── Available records ──

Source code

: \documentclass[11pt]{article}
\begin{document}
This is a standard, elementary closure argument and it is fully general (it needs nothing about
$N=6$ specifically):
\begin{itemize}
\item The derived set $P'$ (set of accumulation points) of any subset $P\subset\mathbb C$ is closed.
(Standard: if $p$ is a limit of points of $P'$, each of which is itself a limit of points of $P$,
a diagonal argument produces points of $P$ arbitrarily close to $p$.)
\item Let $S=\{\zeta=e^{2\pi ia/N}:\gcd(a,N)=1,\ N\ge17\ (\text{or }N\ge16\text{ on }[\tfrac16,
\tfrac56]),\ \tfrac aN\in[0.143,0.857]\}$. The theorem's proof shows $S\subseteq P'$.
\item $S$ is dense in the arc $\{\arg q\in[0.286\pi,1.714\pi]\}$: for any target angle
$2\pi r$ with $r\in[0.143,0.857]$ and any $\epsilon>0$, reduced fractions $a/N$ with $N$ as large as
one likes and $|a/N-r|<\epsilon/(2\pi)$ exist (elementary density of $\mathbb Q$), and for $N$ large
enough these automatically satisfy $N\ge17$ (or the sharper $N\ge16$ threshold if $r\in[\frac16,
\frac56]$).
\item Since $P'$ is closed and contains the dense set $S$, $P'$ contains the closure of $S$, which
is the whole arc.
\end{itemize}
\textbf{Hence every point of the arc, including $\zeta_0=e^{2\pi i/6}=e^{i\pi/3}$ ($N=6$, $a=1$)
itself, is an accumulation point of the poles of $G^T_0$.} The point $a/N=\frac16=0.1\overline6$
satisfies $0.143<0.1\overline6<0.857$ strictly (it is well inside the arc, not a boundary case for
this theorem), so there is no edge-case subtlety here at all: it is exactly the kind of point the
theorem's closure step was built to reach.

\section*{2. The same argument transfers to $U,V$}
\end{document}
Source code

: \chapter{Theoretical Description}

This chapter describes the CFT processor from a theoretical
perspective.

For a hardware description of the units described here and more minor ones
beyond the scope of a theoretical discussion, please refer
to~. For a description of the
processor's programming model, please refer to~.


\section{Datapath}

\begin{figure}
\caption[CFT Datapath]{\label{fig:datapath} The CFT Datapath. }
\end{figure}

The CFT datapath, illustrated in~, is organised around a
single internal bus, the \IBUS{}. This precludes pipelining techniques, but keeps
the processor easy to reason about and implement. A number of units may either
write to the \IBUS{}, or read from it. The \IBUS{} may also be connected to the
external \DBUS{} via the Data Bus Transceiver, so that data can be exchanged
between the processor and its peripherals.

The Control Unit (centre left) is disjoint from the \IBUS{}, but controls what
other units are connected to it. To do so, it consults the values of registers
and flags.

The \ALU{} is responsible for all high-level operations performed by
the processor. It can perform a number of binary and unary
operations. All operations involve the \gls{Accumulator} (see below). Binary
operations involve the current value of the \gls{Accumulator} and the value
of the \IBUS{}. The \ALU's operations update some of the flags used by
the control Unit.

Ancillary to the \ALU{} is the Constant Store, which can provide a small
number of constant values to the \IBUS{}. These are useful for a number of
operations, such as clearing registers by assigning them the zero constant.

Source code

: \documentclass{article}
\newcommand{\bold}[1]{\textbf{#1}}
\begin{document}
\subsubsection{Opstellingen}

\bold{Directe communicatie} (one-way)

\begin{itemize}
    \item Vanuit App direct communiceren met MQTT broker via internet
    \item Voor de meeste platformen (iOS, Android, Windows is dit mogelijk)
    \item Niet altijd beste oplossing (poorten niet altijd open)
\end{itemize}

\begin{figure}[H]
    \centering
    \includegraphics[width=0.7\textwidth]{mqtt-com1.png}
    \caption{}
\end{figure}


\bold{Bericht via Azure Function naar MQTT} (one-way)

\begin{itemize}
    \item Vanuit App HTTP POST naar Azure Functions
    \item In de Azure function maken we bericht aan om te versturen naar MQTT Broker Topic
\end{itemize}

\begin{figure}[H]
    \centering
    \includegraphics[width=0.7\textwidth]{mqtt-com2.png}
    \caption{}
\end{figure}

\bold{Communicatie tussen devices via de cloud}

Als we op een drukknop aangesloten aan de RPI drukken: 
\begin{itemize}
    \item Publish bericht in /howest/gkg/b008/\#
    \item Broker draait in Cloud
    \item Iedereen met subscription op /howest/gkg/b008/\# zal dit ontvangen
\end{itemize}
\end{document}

───

# [Exercise prompt]
Lines from the top of the entries above to the line that contains "C$ is closed." should be set down exactly, please, with both ends kept and nothing added.

# [Output]
Source code

: \documentclass[11pt]{article}
\begin{document}
This is a standard, elementary closure argument and it is fully general (it needs nothing about
$N=6$ specifically):
\begin{itemize}
\item The derived set $P'$ (set of accumulation points) of any subset $P\subset\mathbb C$ is closed.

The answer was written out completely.